Problem description:
Check the records below line by line. Give the count of lines with "distribution", and nothing else.

-------- Exercise inputs --------

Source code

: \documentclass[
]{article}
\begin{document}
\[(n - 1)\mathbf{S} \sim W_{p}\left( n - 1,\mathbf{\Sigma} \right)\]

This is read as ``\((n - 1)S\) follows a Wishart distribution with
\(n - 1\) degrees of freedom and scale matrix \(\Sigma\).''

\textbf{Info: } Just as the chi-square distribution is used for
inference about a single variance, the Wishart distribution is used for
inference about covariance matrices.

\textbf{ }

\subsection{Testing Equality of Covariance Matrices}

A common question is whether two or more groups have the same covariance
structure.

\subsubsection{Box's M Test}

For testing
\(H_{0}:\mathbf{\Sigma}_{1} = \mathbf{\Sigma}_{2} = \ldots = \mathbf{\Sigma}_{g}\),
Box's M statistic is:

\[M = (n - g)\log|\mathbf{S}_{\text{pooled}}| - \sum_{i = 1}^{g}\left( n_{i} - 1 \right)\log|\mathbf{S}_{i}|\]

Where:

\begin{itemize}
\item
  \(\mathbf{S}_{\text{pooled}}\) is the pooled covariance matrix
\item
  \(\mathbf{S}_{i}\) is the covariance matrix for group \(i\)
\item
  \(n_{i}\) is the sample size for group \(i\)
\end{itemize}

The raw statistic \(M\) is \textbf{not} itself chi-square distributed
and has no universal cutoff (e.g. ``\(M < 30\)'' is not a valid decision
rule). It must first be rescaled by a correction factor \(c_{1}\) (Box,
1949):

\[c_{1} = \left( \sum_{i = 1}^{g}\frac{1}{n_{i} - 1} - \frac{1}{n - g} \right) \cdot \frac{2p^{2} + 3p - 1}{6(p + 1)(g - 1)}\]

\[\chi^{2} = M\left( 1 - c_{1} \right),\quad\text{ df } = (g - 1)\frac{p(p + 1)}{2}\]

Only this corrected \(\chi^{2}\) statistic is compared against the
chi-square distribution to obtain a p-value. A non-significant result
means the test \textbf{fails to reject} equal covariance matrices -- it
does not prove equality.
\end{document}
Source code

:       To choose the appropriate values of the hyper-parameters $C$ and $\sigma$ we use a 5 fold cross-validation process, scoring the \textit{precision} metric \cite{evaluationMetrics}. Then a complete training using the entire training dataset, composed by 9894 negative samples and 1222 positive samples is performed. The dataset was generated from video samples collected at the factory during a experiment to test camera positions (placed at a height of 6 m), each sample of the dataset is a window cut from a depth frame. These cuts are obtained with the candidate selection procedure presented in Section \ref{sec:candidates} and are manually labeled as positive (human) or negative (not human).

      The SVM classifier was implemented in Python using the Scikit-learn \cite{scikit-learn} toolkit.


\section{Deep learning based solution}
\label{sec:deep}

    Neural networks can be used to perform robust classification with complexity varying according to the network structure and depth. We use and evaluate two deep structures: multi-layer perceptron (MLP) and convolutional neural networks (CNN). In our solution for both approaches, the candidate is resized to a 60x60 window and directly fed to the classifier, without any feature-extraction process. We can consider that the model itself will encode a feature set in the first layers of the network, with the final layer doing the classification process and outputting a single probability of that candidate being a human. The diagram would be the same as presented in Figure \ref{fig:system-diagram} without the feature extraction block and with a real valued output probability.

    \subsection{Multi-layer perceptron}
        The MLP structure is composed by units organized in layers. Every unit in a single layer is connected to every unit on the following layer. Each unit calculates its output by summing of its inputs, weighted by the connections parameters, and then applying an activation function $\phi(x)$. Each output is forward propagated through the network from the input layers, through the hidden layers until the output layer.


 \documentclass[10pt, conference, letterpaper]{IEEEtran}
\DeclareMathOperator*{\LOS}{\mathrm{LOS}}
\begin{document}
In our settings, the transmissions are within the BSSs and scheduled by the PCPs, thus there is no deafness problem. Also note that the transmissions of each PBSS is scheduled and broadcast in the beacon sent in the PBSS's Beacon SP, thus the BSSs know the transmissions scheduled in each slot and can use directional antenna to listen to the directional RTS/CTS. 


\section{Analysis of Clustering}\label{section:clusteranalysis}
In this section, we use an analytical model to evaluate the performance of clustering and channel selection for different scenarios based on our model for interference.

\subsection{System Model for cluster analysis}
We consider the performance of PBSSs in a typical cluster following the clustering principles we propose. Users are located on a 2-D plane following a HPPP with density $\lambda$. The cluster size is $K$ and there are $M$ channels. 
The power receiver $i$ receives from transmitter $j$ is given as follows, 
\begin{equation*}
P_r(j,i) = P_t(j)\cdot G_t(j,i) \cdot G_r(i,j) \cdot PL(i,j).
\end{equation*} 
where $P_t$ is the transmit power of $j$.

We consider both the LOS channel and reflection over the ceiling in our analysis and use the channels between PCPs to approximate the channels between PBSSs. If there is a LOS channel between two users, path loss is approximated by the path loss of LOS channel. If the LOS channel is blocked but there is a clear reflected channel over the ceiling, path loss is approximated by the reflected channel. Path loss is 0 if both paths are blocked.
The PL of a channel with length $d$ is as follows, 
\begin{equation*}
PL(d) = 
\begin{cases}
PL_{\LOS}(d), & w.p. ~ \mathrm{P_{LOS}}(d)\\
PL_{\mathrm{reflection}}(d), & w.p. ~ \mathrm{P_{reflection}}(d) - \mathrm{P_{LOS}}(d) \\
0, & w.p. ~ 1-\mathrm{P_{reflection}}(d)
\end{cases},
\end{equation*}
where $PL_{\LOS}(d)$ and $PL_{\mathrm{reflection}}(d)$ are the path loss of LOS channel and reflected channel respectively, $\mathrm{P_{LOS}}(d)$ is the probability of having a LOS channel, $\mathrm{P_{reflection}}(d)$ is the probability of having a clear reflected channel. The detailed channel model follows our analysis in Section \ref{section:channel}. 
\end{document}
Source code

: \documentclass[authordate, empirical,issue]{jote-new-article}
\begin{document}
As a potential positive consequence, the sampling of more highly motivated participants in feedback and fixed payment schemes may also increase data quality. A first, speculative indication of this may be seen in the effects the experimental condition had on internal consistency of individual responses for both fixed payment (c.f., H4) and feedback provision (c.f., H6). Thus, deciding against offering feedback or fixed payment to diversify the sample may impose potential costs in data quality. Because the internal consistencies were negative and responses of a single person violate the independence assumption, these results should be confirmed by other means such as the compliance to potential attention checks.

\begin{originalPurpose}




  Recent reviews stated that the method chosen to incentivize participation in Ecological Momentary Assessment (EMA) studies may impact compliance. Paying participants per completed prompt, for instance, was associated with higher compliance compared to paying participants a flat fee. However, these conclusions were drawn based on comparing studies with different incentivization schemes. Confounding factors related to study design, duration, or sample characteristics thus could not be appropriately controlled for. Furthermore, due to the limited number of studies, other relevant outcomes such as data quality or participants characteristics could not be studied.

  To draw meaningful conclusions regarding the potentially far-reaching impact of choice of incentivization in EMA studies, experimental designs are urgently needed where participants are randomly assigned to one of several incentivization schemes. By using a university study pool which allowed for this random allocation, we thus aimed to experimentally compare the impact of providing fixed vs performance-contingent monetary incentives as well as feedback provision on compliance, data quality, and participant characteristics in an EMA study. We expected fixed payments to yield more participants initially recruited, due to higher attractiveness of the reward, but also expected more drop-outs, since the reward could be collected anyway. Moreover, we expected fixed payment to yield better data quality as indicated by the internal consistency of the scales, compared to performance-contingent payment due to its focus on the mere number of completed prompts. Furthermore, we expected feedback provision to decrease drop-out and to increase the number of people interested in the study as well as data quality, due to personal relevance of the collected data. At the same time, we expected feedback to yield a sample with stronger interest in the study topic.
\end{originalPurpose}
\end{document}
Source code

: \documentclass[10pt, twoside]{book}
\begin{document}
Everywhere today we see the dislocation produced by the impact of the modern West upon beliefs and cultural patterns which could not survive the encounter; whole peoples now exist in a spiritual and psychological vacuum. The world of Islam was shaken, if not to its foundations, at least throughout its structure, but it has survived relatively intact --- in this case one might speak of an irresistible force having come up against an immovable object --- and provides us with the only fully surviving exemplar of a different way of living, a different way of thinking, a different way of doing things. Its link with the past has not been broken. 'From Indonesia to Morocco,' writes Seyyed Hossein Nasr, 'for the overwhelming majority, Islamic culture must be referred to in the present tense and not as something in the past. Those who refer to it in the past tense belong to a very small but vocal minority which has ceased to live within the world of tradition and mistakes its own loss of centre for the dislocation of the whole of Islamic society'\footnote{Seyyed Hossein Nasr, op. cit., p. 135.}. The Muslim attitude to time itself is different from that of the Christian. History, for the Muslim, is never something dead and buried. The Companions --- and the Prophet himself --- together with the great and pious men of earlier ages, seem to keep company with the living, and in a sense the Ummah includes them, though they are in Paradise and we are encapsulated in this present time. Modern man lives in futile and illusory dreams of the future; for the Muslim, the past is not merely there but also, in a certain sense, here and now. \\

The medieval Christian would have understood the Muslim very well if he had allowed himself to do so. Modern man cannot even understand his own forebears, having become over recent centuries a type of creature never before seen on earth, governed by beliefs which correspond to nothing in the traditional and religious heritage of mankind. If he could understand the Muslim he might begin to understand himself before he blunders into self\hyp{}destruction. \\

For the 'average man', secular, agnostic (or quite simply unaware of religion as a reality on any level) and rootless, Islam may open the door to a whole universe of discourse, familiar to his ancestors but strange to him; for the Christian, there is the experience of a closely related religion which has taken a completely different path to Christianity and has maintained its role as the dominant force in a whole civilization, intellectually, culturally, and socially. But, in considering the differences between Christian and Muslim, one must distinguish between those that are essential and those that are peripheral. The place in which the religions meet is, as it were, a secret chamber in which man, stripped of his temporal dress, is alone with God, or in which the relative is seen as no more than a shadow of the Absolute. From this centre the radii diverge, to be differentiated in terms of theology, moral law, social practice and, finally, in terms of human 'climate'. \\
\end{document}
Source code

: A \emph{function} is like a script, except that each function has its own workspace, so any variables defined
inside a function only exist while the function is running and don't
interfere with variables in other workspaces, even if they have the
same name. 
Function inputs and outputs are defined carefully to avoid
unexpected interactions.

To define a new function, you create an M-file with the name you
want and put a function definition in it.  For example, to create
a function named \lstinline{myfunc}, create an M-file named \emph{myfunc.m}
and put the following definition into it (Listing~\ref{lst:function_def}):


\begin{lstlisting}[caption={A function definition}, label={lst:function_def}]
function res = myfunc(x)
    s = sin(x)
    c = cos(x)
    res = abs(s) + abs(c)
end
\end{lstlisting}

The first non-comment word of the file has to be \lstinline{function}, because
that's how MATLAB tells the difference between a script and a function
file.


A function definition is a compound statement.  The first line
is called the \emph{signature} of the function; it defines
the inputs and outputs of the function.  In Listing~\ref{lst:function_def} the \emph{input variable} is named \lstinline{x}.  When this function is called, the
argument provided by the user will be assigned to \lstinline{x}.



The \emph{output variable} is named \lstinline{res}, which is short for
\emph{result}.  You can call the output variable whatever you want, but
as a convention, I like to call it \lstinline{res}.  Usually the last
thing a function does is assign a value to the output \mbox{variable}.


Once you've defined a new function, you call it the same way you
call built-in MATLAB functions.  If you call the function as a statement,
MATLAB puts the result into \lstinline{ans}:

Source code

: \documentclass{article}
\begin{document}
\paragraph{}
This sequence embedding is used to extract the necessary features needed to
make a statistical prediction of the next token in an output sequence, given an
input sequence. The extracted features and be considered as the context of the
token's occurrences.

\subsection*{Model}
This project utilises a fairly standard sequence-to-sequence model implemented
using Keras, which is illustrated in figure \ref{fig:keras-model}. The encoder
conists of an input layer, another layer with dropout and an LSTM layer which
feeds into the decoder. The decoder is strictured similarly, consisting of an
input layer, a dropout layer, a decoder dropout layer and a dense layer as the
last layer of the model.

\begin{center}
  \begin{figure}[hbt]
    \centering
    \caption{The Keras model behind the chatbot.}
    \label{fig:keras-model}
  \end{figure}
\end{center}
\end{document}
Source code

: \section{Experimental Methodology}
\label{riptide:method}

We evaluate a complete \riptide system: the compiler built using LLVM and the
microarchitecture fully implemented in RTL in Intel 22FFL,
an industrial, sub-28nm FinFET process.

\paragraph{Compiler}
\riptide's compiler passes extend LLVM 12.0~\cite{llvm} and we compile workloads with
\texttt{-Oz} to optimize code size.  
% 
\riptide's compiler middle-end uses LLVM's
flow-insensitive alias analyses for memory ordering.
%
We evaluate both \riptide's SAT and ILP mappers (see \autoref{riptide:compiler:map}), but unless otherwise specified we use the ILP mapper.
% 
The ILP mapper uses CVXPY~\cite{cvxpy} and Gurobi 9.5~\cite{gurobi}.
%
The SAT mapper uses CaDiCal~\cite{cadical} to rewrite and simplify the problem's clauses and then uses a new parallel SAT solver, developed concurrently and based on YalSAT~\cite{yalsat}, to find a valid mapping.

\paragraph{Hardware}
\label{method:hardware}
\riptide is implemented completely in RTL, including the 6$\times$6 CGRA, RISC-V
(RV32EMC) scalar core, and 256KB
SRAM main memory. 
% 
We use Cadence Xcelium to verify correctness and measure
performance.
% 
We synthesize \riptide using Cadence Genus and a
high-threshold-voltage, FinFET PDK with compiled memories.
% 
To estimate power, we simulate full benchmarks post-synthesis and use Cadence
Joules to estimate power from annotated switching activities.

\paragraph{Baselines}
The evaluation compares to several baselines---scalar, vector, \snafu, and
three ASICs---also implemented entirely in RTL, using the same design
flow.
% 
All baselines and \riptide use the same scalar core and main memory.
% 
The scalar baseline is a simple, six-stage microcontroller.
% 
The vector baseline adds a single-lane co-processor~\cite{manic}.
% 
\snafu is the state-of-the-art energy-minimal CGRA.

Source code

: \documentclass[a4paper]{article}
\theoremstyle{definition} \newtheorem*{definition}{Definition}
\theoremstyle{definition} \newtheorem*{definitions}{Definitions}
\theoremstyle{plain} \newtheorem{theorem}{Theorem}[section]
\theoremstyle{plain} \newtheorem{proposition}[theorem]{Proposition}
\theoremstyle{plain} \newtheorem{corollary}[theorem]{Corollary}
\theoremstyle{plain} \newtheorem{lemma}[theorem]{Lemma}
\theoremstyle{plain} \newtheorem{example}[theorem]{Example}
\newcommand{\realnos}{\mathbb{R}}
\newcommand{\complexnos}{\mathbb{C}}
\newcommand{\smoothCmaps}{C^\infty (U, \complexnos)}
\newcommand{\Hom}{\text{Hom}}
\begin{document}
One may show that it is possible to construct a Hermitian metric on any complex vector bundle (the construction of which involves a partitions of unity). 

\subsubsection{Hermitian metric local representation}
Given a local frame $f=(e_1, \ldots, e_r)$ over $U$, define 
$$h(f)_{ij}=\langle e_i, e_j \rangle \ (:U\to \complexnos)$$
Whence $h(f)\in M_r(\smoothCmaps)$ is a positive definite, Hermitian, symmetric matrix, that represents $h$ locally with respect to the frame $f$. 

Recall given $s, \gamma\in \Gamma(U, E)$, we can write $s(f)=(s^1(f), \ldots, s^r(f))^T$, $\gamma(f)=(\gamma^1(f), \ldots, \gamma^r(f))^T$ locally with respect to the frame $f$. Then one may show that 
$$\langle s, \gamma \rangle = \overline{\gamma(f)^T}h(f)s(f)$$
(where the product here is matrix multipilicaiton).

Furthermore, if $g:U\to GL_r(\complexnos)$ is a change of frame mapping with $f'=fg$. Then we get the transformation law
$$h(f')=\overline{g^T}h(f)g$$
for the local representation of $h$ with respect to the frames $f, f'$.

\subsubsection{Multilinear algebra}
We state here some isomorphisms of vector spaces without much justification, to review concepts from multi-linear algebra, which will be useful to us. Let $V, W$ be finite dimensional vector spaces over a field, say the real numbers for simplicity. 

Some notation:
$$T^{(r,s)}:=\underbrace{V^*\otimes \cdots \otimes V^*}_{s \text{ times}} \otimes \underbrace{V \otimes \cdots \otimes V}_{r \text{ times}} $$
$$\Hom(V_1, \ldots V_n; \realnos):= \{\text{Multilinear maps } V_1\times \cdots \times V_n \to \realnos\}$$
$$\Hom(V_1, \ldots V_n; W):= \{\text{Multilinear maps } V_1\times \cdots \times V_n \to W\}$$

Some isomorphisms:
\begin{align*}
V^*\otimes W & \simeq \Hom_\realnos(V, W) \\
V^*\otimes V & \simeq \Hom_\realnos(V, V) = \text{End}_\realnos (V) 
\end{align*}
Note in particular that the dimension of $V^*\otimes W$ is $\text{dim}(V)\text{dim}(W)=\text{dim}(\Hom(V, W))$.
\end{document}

--------

Task response:
4